Summary information released by Australia’s Department of Foreign Affairs and Trade suggests Australia has settled for far less on agriculture than is being demanded of Japan in the TPPA. It may also have declined to include the controversial investor-state dispute settlement mechanism in the agreement.
The deal on dairy seems to involve immediate tariff-free access for protein concentrates and casein and for a greater quantity of Australian cheddar cheese, with future opportunities for frozen yoghurt and ice-cream.
The concessions, at least on cheese, appear to take the form of tariff rate quotas available only to Australia.
The deal will give Australia priority access to what Japan is prepared to offer on agriculture in the twelve-party negotiations.
Professor Kelsey predicts ‘the US will not be impressed. President Obama is due to visit Japan from 23 to 25 April, where he was hoping to pen a deal. But the talks on agriculture remain heavily bogged down, with the US demanding much more than Japan is prepared to give’.
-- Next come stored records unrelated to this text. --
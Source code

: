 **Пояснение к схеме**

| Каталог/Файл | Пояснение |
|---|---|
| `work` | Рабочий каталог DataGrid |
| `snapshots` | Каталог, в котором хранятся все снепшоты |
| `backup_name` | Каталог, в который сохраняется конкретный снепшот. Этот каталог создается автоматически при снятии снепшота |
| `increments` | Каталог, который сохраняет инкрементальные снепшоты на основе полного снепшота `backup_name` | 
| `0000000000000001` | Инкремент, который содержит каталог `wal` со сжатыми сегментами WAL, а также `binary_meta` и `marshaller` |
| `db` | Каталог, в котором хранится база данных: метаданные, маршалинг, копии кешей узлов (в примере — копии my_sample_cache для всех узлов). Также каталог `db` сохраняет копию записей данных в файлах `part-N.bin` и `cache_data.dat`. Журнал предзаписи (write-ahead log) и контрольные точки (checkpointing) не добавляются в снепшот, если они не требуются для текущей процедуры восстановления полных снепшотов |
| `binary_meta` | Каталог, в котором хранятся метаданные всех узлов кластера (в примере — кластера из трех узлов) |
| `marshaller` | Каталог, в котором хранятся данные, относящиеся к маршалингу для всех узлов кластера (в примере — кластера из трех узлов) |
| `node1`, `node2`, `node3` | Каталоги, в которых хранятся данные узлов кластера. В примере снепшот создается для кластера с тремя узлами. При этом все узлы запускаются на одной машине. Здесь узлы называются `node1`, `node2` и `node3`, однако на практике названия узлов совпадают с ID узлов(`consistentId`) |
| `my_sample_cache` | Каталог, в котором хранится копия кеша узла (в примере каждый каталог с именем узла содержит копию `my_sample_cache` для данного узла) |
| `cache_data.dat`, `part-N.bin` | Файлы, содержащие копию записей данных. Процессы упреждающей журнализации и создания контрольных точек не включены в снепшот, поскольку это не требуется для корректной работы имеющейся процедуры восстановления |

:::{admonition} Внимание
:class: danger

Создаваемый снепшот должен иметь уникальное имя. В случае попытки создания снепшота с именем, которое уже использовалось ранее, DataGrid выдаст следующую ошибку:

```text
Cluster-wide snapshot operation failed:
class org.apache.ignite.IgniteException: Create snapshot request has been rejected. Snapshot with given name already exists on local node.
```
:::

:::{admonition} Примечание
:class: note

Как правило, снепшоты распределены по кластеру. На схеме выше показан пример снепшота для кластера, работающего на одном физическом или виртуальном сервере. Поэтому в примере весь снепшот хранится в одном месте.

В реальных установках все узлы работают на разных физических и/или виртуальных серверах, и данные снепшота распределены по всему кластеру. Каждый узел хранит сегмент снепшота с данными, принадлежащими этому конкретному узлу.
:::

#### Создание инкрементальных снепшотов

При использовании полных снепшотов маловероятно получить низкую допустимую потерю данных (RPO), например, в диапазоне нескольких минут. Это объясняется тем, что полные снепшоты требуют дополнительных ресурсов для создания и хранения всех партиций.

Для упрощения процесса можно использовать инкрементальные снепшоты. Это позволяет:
‘Not only has Australia got first dibs on what Japan is prepared to offer – it appears to have settled for a much lower standard than the US has demanded.’
‘If the US is unhappy, New Zealand should be distraught. Trade Minister Groser has insisted there must be comprehensive liberalisation of all agricultural products – and he has consistently said he will walk away if that is not achieved’, Kelsey observed.
‘The TPPA, if it happens, will be a deal brokered by and for the big players. Now Australia has abandoned New Zealand as well.’
‘It is time Tim Groser faced reality. New Zealand has nothing to bargain with and no political leverage. The risks to regulatory sovereignty from the TPPA are simply too high, and the prospects for economic benefits exceedingly low.’